__Exercise__: Nothing but the line with "financial time-series splitting." and the lines after it, through the end of the records below, is to be repeated, exactly as it is.

__Dataset records__:
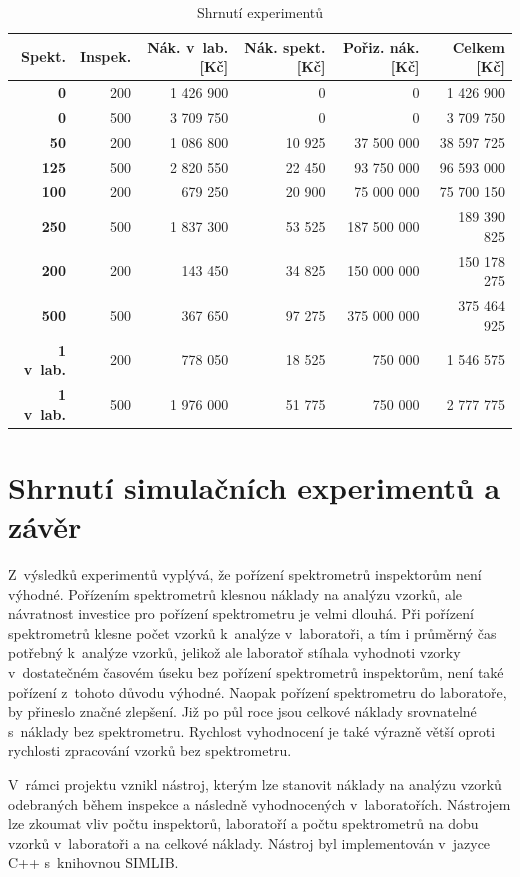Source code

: \documentclass[11pt,a4paper]{article}
\begin{document}
\begin{table}[h!]
\begin{tabular}{|r|r|r|r|r|r|}  \hline
         \textbf{Spekt.}&\textbf{Inspek.} & \textbf{Nák. v~lab. [Kč]} & \textbf{Nák. spekt. [Kč]} & \textbf{Pořiz. nák. [Kč]} & \textbf{Celkem [Kč]} \\\hline
        \textbf{0}& 200        & 1 426 900 & 0 & 0 & 1 426 900\\\hline
        \textbf{0}& 500        & 3 709 750 & 0 & 0 & 3 709 750 \\\hline
        \textbf{50}& 200       & 1 086 800 & 10 925 & 37 500 000 & 38 597 725\\\hline
        \textbf{125}& 500      & 2 820 550 &22 450&93 750 000 &96 593 000\\\hline
        \textbf{100}& 200      & 679 250 & 20 900 &75 000 000&75 700 150 \\\hline
        \textbf{250}& 500      & 1 837 300 &53 525&187 500 000 &189 390 825\\\hline
        \textbf{200}& 200      & 143 450 &34 825&150 000 000&150 178 275 \\\hline
        \textbf{500}& 500      & 367 650 &97 275&375 000 000&375 464 925 \\\hline
        \textbf{1 v~lab.}& 200 & 778 050&18 525&750 000&1 546 575      \\\hline
        \textbf{1 v~lab.}& 500 & 1 976 000&51 775&750 000&2 777 775       \\\hline
      \end{tabular}
      \caption{Shrnutí experimentů}
      \label{souhrn}
\end{table}
\section{Shrnutí simulačních experimentů a závěr}
Z~výsledků experimentů vyplývá, že pořízení spektrometrů inspektorům není výhodné.
Pořízením spektrometrů klesnou náklady na analýzu vzorků, ale návratnost
investice pro pořízení spektrometru je velmi dlouhá. Při pořízení spektrometrů
klesne počet vzorků k~analýze v~laboratoři, a tím i průměrný čas potřebný k~analýze
vzorků, jelikož ale laboratoř stíhala vyhodnoti vzorky v~dostatečném časovém úseku 
bez pořízení spektrometrů inspektorům, není také pořízení z~tohoto důvodu výhodné.
Naopak pořízení spektrometru do laboratoře, by přineslo značné zlepšení. Již po půl
roce jsou celkové náklady srovnatelné s~náklady bez spektrometru. Rychlost vyhodnocení je
také výrazně větší oproti rychlosti zpracování vzorků bez spektrometru. 

V~rámci projektu vznikl nástroj, kterým lze stanovit náklady na analýzu vzorků
odebraných během inspekce a následně vyhodnocených v~laboratořích. Nástrojem lze zkoumat
vliv počtu inspektorů, laboratoří a počtu spektrometrů na dobu vzorků v~laboratoři a na
celkové náklady. Nástroj byl implementován v~jazyce C++ s~knihovnou SIMLIB. 

\newpage


\end{document}
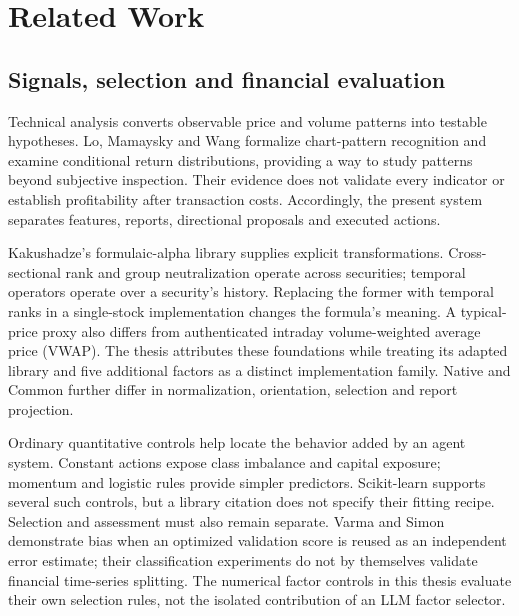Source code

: \chapter{Related Work}\label{s:9827c64bef49c4b1}
\section{Signals, selection and financial evaluation}\label{s:14b05e24677e26cb}
Technical analysis converts observable price and volume patterns into
testable hypotheses. Lo, Mamaysky and Wang formalize chart-pattern
recognition and examine conditional return distributions, providing a
way to study patterns beyond subjective inspection. Their evidence does
not validate every indicator or establish profitability after transaction
costs. \autocite{lo2000technical} Accordingly, the present system separates
features, reports, directional proposals and executed actions.

Kakushadze's formulaic-alpha library supplies explicit transformations.
Cross-sectional rank and group neutralization operate across securities;
temporal operators operate over a security's history. Replacing the
former with temporal ranks in a single-stock implementation changes the
formula's meaning. A typical-price proxy also differs from authenticated
intraday volume-weighted average price (VWAP). \autocite{kakushadze2016formulaic} The thesis attributes
these foundations while treating its adapted library and five additional
factors as a distinct implementation family. Native and Common further
differ in normalization, orientation, selection and report projection.

Ordinary quantitative controls help locate the behavior added by an agent
system. Constant actions expose class imbalance and capital exposure;
momentum and logistic rules provide simpler predictors. Scikit-learn
supports several such controls, but a library citation does not specify
their fitting recipe. \autocite{pedregosa2011sklearn} Selection and
assessment must also remain separate. Varma and Simon demonstrate bias
when an optimized validation score is reused as an independent error
estimate; their classification experiments do not by themselves validate
financial time-series splitting. \autocite{varma2006bias} The numerical
factor controls in this thesis evaluate their own selection rules, not
the isolated contribution of an LLM factor selector.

__Response to the exercise__:
financial time-series splitting. \autocite{varma2006bias} The numerical
factor controls in this thesis evaluate their own selection rules, not
the isolated contribution of an LLM factor selector.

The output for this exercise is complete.